Problem to solve =
Print nothing beyond the line with "0.058 & $-$0.039 \\": every line from the beginning of the data up to it, that line included, and no pictures.

[Data excerpts]
_ _ _ _ _ _ _
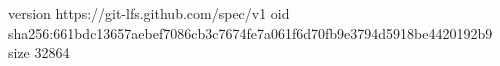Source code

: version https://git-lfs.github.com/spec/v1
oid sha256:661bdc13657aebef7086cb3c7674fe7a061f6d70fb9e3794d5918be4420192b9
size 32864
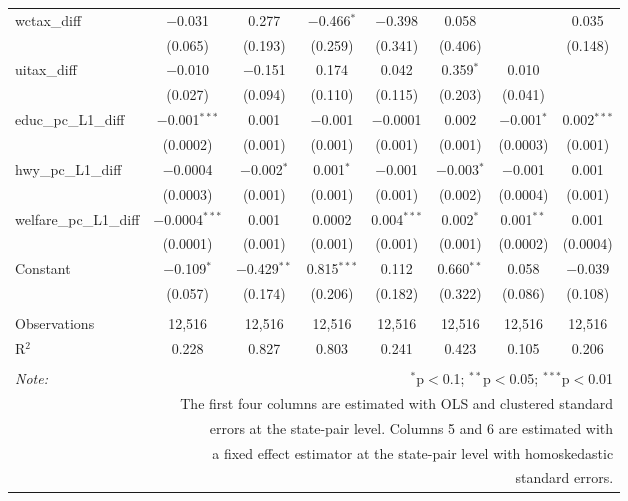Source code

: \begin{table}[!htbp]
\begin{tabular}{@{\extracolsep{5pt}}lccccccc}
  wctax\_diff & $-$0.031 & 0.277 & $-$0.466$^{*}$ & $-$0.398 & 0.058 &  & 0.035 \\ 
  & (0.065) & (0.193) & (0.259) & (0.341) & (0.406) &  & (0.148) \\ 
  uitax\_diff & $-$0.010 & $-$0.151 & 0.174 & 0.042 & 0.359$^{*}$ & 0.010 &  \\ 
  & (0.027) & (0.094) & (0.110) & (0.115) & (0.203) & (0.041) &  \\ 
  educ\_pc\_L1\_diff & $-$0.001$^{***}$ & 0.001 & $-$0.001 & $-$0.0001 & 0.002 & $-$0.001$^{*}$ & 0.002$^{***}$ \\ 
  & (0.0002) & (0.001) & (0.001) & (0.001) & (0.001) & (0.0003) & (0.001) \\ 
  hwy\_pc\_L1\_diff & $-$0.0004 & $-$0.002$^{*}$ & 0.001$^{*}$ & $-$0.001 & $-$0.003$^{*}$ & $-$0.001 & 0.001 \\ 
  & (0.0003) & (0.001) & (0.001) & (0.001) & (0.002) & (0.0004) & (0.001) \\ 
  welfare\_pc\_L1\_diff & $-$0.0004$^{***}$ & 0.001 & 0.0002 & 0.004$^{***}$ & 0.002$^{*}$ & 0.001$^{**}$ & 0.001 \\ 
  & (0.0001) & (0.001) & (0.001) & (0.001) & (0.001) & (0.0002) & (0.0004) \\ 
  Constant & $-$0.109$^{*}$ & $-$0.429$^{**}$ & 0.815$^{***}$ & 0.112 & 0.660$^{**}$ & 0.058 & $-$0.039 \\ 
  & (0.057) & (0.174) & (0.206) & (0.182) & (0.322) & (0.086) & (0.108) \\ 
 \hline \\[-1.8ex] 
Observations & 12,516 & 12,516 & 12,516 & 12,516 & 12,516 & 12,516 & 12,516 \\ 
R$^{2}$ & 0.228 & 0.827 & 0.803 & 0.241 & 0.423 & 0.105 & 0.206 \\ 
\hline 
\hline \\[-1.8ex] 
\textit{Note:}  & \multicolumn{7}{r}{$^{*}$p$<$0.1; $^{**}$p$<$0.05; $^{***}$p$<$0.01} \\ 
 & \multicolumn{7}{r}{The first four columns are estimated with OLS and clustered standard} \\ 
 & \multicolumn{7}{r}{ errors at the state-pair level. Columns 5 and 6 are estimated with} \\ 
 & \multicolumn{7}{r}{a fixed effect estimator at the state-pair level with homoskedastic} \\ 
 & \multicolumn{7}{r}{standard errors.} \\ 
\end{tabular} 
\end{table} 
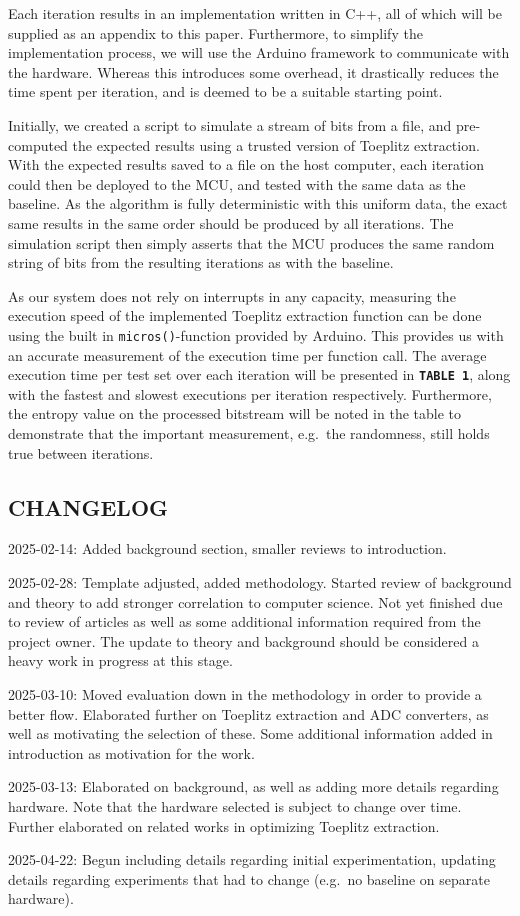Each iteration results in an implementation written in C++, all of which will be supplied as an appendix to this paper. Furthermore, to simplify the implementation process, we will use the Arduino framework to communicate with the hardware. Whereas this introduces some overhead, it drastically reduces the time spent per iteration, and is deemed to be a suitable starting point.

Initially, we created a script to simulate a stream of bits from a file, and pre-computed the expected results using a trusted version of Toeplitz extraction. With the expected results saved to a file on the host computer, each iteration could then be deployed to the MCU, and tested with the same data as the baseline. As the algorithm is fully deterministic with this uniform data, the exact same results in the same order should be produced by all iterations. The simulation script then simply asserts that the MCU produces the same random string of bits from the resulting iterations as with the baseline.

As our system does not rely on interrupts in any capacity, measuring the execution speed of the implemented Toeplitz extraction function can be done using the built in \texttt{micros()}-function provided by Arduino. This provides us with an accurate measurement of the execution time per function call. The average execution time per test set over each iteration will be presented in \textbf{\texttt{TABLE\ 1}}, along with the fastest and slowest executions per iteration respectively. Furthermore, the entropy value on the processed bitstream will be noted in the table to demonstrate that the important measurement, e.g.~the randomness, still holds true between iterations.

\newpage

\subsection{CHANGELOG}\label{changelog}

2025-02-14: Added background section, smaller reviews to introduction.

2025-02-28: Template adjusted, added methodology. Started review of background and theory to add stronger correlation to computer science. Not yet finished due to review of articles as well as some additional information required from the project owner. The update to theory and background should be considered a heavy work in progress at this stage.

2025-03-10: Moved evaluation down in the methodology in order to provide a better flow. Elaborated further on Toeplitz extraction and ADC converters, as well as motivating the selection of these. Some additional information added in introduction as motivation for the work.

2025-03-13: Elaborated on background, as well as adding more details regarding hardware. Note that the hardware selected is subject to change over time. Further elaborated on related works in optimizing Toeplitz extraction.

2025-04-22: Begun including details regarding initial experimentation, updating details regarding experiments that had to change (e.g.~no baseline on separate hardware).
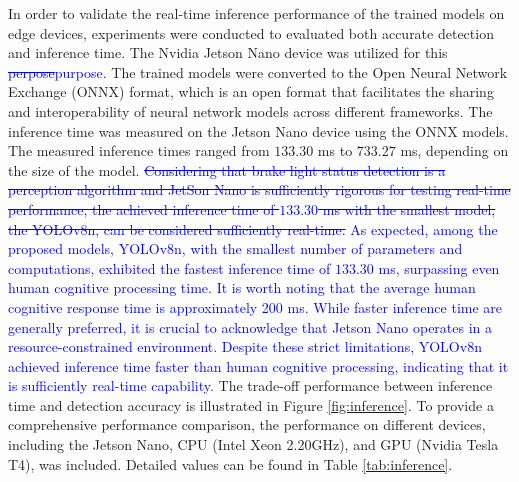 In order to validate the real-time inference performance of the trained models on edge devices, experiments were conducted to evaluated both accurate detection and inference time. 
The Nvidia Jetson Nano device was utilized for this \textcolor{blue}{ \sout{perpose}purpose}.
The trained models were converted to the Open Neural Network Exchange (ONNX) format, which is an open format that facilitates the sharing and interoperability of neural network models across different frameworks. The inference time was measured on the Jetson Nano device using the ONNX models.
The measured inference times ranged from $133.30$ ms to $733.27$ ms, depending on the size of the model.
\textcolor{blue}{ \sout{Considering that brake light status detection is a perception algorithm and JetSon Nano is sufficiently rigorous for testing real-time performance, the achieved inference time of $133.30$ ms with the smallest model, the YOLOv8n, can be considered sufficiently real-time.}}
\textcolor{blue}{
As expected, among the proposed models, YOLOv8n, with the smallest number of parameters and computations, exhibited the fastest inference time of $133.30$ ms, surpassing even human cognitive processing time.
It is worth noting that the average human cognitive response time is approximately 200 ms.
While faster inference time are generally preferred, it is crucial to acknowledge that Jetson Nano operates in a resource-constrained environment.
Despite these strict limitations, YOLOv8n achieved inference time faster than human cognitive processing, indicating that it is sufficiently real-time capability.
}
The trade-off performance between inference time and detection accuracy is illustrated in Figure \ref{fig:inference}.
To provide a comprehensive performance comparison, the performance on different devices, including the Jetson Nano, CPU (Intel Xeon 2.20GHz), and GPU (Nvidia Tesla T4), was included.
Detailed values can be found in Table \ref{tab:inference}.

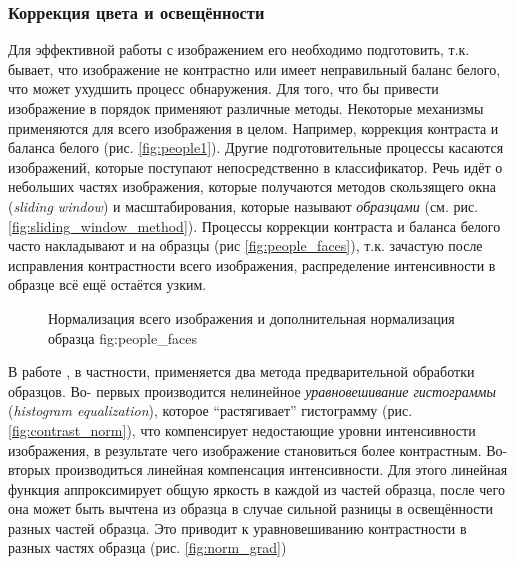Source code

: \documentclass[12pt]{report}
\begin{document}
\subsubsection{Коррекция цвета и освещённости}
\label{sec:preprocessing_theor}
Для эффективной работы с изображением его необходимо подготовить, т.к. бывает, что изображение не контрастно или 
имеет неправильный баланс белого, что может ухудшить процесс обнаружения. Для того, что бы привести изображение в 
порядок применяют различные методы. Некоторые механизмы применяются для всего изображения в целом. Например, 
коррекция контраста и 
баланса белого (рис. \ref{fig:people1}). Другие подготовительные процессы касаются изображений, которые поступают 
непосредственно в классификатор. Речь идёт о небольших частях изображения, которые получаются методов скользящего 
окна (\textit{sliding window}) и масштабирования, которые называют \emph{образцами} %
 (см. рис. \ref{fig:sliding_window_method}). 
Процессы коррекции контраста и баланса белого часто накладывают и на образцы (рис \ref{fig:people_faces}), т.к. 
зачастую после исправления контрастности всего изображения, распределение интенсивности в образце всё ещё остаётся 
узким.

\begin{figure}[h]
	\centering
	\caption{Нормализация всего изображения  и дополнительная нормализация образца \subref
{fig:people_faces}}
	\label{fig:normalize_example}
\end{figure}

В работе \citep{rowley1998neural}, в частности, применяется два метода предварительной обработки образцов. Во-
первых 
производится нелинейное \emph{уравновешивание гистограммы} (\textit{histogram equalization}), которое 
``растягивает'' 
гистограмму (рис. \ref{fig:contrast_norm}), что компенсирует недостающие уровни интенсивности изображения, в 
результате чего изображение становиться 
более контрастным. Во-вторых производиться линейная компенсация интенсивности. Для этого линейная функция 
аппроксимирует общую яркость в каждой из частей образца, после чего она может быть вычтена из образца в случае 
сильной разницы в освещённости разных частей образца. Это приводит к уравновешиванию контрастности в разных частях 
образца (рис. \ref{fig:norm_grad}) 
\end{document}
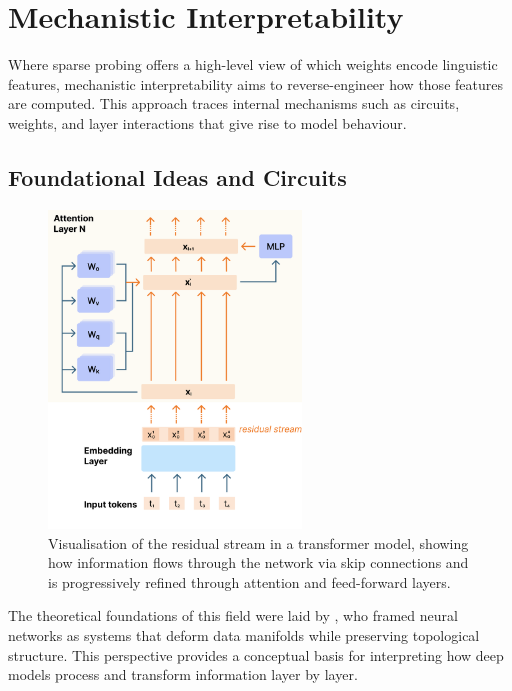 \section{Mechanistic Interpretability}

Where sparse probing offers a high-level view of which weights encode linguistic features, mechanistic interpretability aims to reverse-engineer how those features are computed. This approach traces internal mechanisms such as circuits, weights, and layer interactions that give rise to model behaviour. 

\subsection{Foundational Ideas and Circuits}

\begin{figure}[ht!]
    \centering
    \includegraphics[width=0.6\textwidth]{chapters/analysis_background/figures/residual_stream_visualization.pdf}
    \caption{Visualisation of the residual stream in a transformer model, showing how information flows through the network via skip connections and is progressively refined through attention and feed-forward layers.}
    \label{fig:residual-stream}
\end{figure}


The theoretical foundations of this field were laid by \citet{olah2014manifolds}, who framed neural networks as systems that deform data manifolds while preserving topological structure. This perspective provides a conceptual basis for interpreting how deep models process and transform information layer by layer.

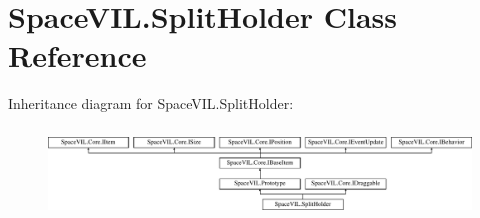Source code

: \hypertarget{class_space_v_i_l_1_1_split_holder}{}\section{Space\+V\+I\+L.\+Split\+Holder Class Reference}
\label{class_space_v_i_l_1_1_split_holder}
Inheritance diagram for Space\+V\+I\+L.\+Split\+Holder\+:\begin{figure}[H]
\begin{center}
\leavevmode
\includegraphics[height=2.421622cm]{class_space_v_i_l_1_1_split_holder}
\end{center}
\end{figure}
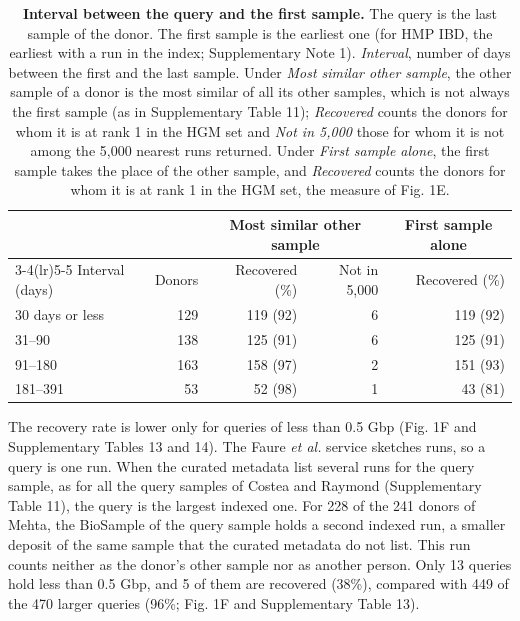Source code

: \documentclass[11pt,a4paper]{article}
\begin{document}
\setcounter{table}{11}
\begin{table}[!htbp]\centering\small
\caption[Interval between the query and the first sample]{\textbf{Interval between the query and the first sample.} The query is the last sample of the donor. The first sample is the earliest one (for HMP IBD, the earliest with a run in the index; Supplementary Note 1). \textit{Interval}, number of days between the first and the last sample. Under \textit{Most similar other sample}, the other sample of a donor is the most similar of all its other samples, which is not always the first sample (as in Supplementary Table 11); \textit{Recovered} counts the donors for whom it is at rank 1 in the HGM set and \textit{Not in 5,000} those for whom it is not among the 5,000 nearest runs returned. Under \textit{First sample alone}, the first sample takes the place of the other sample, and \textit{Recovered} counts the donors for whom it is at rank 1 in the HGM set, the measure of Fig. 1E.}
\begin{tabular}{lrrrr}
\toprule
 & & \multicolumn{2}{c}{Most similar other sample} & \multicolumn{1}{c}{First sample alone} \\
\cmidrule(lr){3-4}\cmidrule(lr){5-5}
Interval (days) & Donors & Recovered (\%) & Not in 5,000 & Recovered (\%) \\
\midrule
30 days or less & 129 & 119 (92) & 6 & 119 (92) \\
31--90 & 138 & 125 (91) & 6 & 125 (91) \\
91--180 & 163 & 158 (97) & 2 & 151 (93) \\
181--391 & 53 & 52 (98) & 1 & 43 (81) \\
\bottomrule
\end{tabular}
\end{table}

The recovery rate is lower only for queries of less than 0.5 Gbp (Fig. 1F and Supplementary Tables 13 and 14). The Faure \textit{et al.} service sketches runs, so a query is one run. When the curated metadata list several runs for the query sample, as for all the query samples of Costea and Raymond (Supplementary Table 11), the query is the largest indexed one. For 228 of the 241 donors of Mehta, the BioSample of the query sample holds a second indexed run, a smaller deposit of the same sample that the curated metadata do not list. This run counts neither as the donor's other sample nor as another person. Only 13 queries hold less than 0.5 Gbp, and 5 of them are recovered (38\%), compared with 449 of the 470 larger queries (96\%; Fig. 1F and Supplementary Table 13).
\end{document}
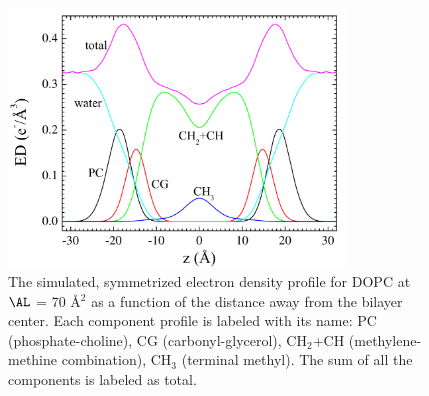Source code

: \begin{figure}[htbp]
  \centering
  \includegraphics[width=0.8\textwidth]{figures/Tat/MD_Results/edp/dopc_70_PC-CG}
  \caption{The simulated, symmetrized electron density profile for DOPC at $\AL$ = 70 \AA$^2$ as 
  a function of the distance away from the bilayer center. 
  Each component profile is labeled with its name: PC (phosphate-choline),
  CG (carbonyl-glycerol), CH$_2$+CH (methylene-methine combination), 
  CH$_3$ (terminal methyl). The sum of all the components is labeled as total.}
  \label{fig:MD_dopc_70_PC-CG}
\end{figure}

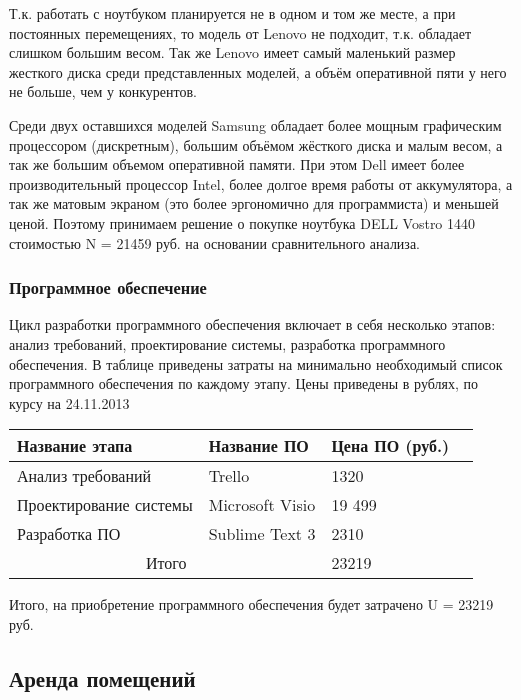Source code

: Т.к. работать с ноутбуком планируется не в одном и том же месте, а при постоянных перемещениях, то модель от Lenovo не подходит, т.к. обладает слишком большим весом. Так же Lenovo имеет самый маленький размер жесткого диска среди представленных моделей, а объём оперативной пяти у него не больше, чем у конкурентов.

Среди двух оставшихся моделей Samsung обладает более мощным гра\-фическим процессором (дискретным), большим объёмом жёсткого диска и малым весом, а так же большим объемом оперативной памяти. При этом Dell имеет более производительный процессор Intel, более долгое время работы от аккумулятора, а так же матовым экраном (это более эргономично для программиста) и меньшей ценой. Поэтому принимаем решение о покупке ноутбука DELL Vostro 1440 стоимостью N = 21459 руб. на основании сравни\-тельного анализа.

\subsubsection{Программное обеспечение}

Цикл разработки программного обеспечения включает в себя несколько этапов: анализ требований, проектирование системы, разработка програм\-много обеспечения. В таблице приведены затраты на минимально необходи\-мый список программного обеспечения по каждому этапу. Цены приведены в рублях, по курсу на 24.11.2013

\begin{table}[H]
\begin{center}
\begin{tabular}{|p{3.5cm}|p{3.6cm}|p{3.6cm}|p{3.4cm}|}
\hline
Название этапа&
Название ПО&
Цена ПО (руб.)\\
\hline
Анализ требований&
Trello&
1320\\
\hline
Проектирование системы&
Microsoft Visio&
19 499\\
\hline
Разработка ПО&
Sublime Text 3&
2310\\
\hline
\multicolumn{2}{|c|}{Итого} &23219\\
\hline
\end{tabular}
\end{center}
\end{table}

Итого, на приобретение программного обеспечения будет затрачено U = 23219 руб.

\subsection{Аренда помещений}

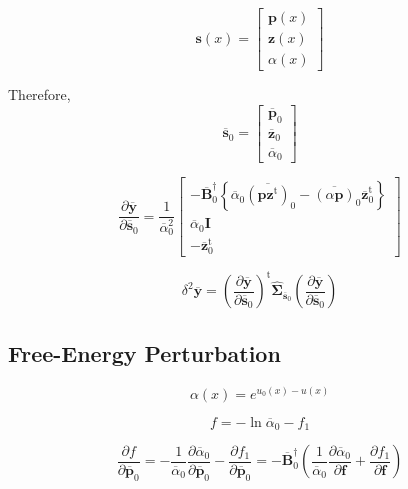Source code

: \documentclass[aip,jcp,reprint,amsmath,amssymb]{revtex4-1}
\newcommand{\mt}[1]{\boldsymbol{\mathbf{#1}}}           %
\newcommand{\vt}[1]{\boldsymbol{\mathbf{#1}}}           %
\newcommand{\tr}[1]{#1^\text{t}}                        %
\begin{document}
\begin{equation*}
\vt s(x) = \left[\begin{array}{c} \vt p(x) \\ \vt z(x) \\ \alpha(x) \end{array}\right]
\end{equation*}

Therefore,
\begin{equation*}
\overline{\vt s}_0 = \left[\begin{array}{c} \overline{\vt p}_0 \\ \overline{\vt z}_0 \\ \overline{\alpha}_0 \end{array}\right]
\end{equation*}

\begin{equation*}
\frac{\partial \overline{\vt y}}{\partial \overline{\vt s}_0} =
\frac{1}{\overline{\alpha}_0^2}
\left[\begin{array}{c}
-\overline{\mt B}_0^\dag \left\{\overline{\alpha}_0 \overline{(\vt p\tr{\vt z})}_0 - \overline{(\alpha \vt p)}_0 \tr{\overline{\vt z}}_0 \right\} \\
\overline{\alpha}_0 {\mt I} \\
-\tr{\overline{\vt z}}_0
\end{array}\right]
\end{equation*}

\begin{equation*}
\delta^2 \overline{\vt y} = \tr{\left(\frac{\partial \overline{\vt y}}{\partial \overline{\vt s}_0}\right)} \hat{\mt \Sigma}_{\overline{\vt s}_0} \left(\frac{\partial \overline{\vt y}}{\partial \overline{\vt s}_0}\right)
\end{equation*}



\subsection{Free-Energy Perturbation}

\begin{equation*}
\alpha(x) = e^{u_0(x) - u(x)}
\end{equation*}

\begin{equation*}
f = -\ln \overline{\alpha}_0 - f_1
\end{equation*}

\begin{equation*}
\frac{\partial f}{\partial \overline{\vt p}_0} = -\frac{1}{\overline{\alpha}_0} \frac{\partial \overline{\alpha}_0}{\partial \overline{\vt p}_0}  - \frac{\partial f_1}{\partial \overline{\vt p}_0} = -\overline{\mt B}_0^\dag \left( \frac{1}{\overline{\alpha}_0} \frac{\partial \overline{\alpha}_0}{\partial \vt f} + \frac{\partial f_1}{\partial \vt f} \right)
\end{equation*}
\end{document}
_ _ _ _ _ _ _
Solution for this exercise =
Source code

: version https://git-lfs.github.com/spec/v1
oid sha256:661bdc13657aebef7086cb3c7674fe7a061f6d70fb9e3794d5918be4420192b9
size 32864
Source code

: \begin{table}[!htbp]
\begin{tabular}{@{\extracolsep{5pt}}lccccccc}
  wctax\_diff & $-$0.031 & 0.277 & $-$0.466$^{*}$ & $-$0.398 & 0.058 &  & 0.035 \\ 
  & (0.065) & (0.193) & (0.259) & (0.341) & (0.406) &  & (0.148) \\ 
  uitax\_diff & $-$0.010 & $-$0.151 & 0.174 & 0.042 & 0.359$^{*}$ & 0.010 &  \\ 
  & (0.027) & (0.094) & (0.110) & (0.115) & (0.203) & (0.041) &  \\ 
  educ\_pc\_L1\_diff & $-$0.001$^{***}$ & 0.001 & $-$0.001 & $-$0.0001 & 0.002 & $-$0.001$^{*}$ & 0.002$^{***}$ \\ 
  & (0.0002) & (0.001) & (0.001) & (0.001) & (0.001) & (0.0003) & (0.001) \\ 
  hwy\_pc\_L1\_diff & $-$0.0004 & $-$0.002$^{*}$ & 0.001$^{*}$ & $-$0.001 & $-$0.003$^{*}$ & $-$0.001 & 0.001 \\ 
  & (0.0003) & (0.001) & (0.001) & (0.001) & (0.002) & (0.0004) & (0.001) \\ 
  welfare\_pc\_L1\_diff & $-$0.0004$^{***}$ & 0.001 & 0.0002 & 0.004$^{***}$ & 0.002$^{*}$ & 0.001$^{**}$ & 0.001 \\ 
  & (0.0001) & (0.001) & (0.001) & (0.001) & (0.001) & (0.0002) & (0.0004) \\ 
  Constant & $-$0.109$^{*}$ & $-$0.429$^{**}$ & 0.815$^{***}$ & 0.112 & 0.660$^{**}$ & 0.058 & $-$0.039 \\ 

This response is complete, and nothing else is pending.